And the top ten most active people on GitHub.

>>> %time (jupyter.pluck('actor')
                  .pluck('login')
                  .frequencies()
                  .topk(10, lambda kv: kv[1])
                  .compute())
CPU times: user 8.03 ms, sys: 90 µs, total: 8.12 ms
Wall time: 226 ms

[('rgbkrk', 156),
 ('minrk', 87),
 ('Carreau', 87),
 ('KesterTong', 74),
 ('jhamrick', 70),
 ('bollwyvl', 25),
 ('pkt', 18),
 ('ssanderson', 13),
 ('smashwilson', 13),
 ('ellisonbg', 13)]

Nothing too surprising here if you know these folks.

Full Dataset

The full five months of data is too large to fit in memory, even for this cluster. When we represent semi-structured data like this with dynamic data structures like lists and dictionaries there is quite a bit of memory bloat.
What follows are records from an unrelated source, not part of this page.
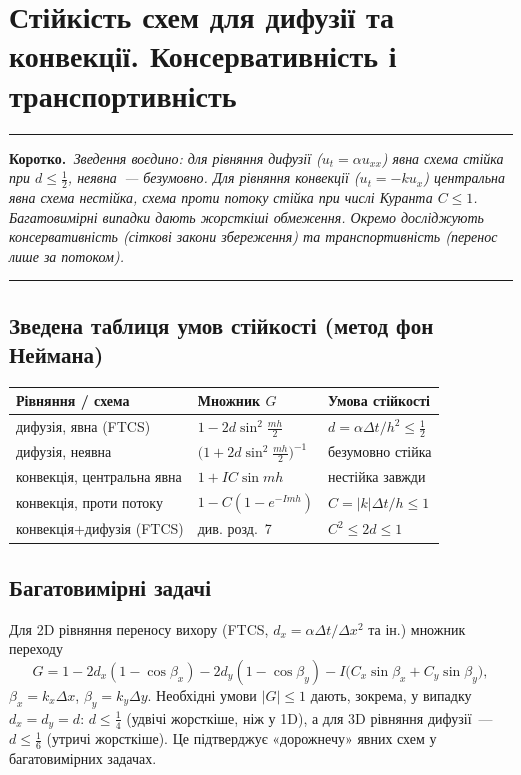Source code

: \documentclass[12pt,a4paper]{article}
\theoremstyle{definition}
\theoremstyle{plain}
\newenvironment{korotko}
  {\par\medskip\noindent\begingroup\color{accent!75!black}\rule{\linewidth}{0.4pt}\par
   \noindent\textbf{Коротко.}\itshape\,}
  {\par\noindent\rule{\linewidth}{0.4pt}\endgroup\medskip}
\newcommand{\abs}[1]{\left\lvert #1 \right\rvert}
\begin{document}
\newpage
\section{Стійкість схем для дифузії та конвекції. Консервативність і транспортивність}

\begin{korotko}
Зведення воєдино: для рівняння \emph{дифузії} ($u_t=\alpha u_{xx}$) явна
схема стійка при $d\le\tfrac12$, неявна~--- безумовно. Для рівняння
\emph{конвекції} ($u_t=-ku_x$) центральна явна схема нестійка, схема
проти потоку стійка при числі Куранта $C\le1$. Багатовимірні випадки
дають жорсткіші обмеження. Окремо досліджують \emph{консервативність}
(сіткові закони збереження) та \emph{транспортивність} (перенос лише за
потоком).
\end{korotko}

\subsection{Зведена таблиця умов стійкості (метод фон Неймана)}
\begin{center}
\renewcommand{\arraystretch}{1.35}
\begin{tabular}{@{}p{5.2cm}p{4.4cm}p{4.6cm}@{}}
\toprule
\textbf{Рівняння / схема} & \textbf{Множник $G$} & \textbf{Умова стійкості}\\
\midrule
дифузія, явна (FTCS) & $1-2d\sin^2\tfrac{mh}{2}$ & $d=\alpha\Delta t/h^2\le\tfrac12$\\
дифузія, неявна & $\big(1+2d\sin^2\tfrac{mh}{2}\big)^{-1}$ & безумовно стійка\\
конвекція, центральна явна & $1+IC\sin mh$ & нестійка завжди\\
конвекція, проти потоку & $1-C(1-e^{-Imh})$ & $C=\abs{k}\Delta t/h\le1$\\
конвекція+дифузія (FTCS) & див. розд.~7 & $C^2\le2d\le1$\\
\bottomrule
\end{tabular}
\end{center}

\subsection{Багатовимірні задачі}
Для 2D рівняння переносу вихору (FTCS, $d_x=\alpha\Delta t/\Delta x^2$ та
ін.) множник переходу
\[
  G=1-2d_x(1-\cos\beta_x)-2d_y(1-\cos\beta_y)-I\big(C_x\sin\beta_x+C_y\sin\beta_y\big),
\]
$\beta_x=k_x\Delta x$, $\beta_y=k_y\Delta y$. Необхідні умови $\abs{G}\le1$
дають, зокрема, у випадку $d_x=d_y=d$:\; $d\le\tfrac14$ (удвічі жорсткіше,
ніж у 1D), а для 3D рівняння дифузії~--- $d\le\tfrac16$ (утричі жорсткіше).
Це підтверджує «дорожнечу» явних схем у багатовимірних задачах.
\end{document}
Some careful attention to efficient semi-structured storage here could save us from having to switch to such a large cluster, but that will have to be the topic of another post.

Instead, we operate efficiently on this dataset by flowing it through memory, persisting only the records we care about. The distributed dask scheduler descends from the single-machine dask scheduler, which was quite good at flowing through a computation and intelligently removing intermediate results.

From a user API perspective, we call persist only on the jupyter dataset, and not the full records dataset.

>>> full = (s3.read_text('githubarchive-data', '2015', compression='gzip')
              .map(json.loads)

>>> jupyter = (full.filter(lambda d: d['repo']['name'].startswith('jupyter/'))
                   .repartition(10))

>>> jupyter = e.persist(jupyter)

It takes 2m36s to download, decompress, and parse the five months of publicly available GitHub events for all Jupyter events on nine m3.2xlarges.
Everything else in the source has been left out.